If you want the hood to match the neckline, make sure that the bottom part is the same size. I cut my hood a little too small. I made each piece 11 ½ inches but they should have been 14 ½ inches to match the neckline completely. Don’t make my mistake. 🙂
4. Assemble the Hood
To sew with towels or terry cloth, you don’t necessarily need a specialty presser foot. When the layers get too thick to sew over them comfortably, you can opt to use a walking foot or get help from a bulky seam jumper. Both of these tools are great to sew over thick seams.
You have different options to sew these two fabric pieces together.
- The first one is the easiest: Sew the rounded seam of the two pieces for the hood together, right sides facing. Finish the raw edges with a serger or an overlock stitch and an overlock foot.
If you want the raw edges to be hidden, you can use a flat felled seam. I recently wrote a tutorial about this type of seam. The advantage of a flat felled seam is that the raw edges are hidden on both sides, which is perfect for a hood without lining. To sew this seam, you need some extra seam allowance, a ⅜ of an inch allowance is not enough.
Finish the raw edges of the bottom seam of the hood with a serger or an overlock stitch and an overlock foot.

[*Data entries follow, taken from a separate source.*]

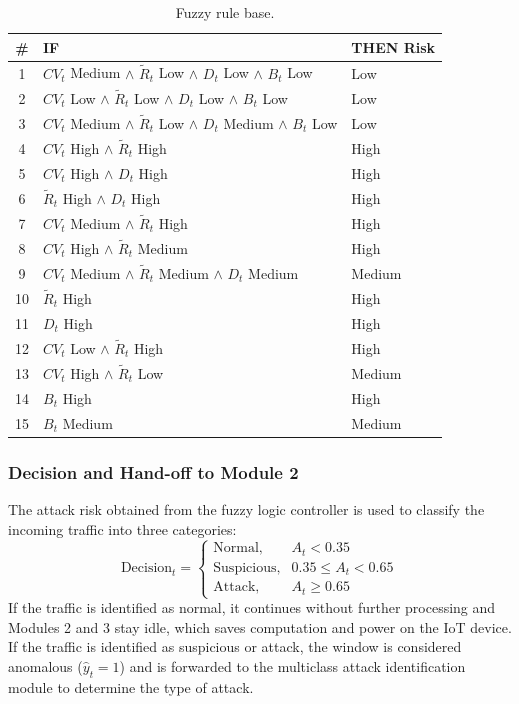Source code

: \documentclass[]{interact}
\theoremstyle{plain}%
\theoremstyle{definition}
\theoremstyle{remark}
\begin{document}
\begin{table}[h]
\centering
\caption{Fuzzy rule base.}
\label{tab:rules}
\begin{tabular}{cll}
\toprule
\# & IF & THEN Risk \\
\midrule
1  & $CV_t$ Medium $\wedge$ $\tilde{R}_t$ Low $\wedge$ $D_t$ Low $\wedge$ $B_t$ Low & Low \\
2  & $CV_t$ Low $\wedge$ $\tilde{R}_t$ Low $\wedge$ $D_t$ Low $\wedge$ $B_t$ Low & Low \\
3  & $CV_t$ Medium $\wedge$ $\tilde{R}_t$ Low $\wedge$ $D_t$ Medium $\wedge$ $B_t$ Low & Low \\
4  & $CV_t$ High $\wedge$ $\tilde{R}_t$ High & High \\
5  & $CV_t$ High $\wedge$ $D_t$ High & High \\
6  & $\tilde{R}_t$ High $\wedge$ $D_t$ High & High \\
7  & $CV_t$ Medium $\wedge$ $\tilde{R}_t$ High & High \\
8  & $CV_t$ High $\wedge$ $\tilde{R}_t$ Medium & High \\
9  & $CV_t$ Medium $\wedge$ $\tilde{R}_t$ Medium $\wedge$ $D_t$ Medium & Medium \\
10 & $\tilde{R}_t$ High & High \\
11 & $D_t$ High & High \\
12 & $CV_t$ Low $\wedge$ $\tilde{R}_t$ High & High \\
13 & $CV_t$ High $\wedge$ $\tilde{R}_t$ Low & Medium \\
14 & $B_t$ High & High \\
15 & $B_t$ Medium & Medium \\
\bottomrule
\end{tabular}
\end{table}

\subsubsection{Decision and Hand-off to Module 2}
The attack risk obtained from the fuzzy logic controller is used to classify the incoming traffic into three categories:
\begin{equation}
  \text{Decision}_t =
  \begin{cases}
    \text{Normal},     & A_t < 0.35\\
    \text{Suspicious}, & 0.35 \le A_t < 0.65\\
    \text{Attack},     & A_t \ge 0.65
  \end{cases}
\end{equation}
If the traffic is identified as normal, it continues without further processing and Modules 2 and 3 stay idle, which saves computation and power on the IoT device. If the traffic is identified as suspicious or attack, the window is considered anomalous ($\hat{y}_t = 1$) and is forwarded to the multiclass attack identification module to determine the type of attack.
\end{document}

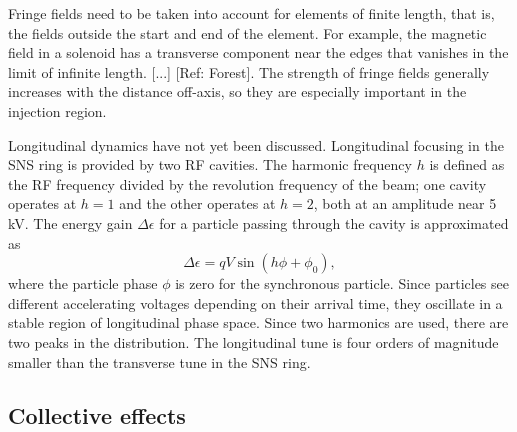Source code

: Fringe fields need to be taken into account for elements of finite length, that is, the fields outside the start and end of the element. For example, the magnetic field in a solenoid has a transverse component near the edges that vanishes in the limit of infinite length. [...] [Ref: Forest]. The strength of fringe fields generally increases with the distance off-axis, so they are especially important in the injection region.

Longitudinal dynamics have not yet been discussed. Longitudinal focusing in the SNS ring is provided by two RF cavities. The harmonic frequency $h$ is defined as the RF frequency divided by the revolution frequency of the beam; one cavity operates at $h = 1$ and the other operates at $h = 2$, both at an amplitude near 5 kV. The energy gain $\Delta \epsilon$ for a particle passing through the cavity is approximated as  
%
\begin{equation}\label{eq:RF}
    \Delta \epsilon = q V \sin(h \phi + \phi_0),
\end{equation}
%
where the particle phase $\phi$ is zero for the synchronous particle. Since particles see different accelerating voltages depending on their arrival time, they oscillate in a stable region of longitudinal phase space. Since two harmonics are used, there are two peaks in the distribution. The longitudinal tune is four orders of magnitude smaller than the transverse tune in the SNS ring. 



\subsection{Collective effects}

If you want to add a front pocket or some extra embellishments, attach these to the front panel before step 4.
5. Sew The Shoulder Seam
Mark the following points on the back panel and the hood: a, b and c
- the center of the top edge of the back panel (a)
- the middle of the two hood pieces at the bottom edge, (b) and (c) + measure how long this is (= ¼ of the total bottom seam of the hood)
- copy that distance from the hood on the shoulder edge of the back panel, from the center towards the shoulder, on both sides, mark (a), (b) and (c). You need these marks on the back panel to know where to stop the shoulder seam.
Place the front panel and back panel on top of each other, right sides together, and clip together from each shoulder up to mark (b) and (c). When working with thick towels, sewing clips really are a big advantage compared to pins.
Sew the shoulder seam closed from one shoulder point to mark (b) and from the other shoulder to mark (c), right sides facing.
If you think the opening for the head might be too small, you can also sew a little more of the hood on the back panel. On the front panel the hood parts will not touch, which is totally ok. To accomplish this, stop sewing 1 inch away from the mark on each side. You’ll have a 2 inches of neckline at the front and a wider head opening.
6. Attach The Hood
- Match the center of the back panel with the sewn seam of the hood and pin or clip together, right sides facing.
- Pin the bottom seam of the hood to the neckline from that middle point on, also right sides facing. Sew together.
- Depending on how big you made your hood, you might need to cut a little slit in the front panel to make the opening for the head big enough. Know that if you do this, you will need to finish that edge.
7. Finish the Neckline
Depending on your towel’s edge, you will need to finish the edges of the front neckline with a double folded hem or some bias tape. You can also do this for the inside of the neckline that might be showing when you don’t wear the hood.
If you follow this link, you learn how to attach bias tape to a project.
8. Close the Side Seams
You can close the side seams completely - except for the arm hole of course - or leave a slit at the bottom. This is up to you.
My armholes are 12 inches from top to bottom and I made the slit the same size, 12 inches from the bottom hem.
Measure and mark your armholes and slits and sew the remaining seams closed, right sides facing.
That’s it. This XL surf changing robe or hooded beach towel is ready. It is very cozy and warm on a windy day and truly practical to get changed under comfortably. I’m very happy with this beach robe and -of course- my daughter wants one too! I still have three old beach towels in my closet. I know what to do this weekend!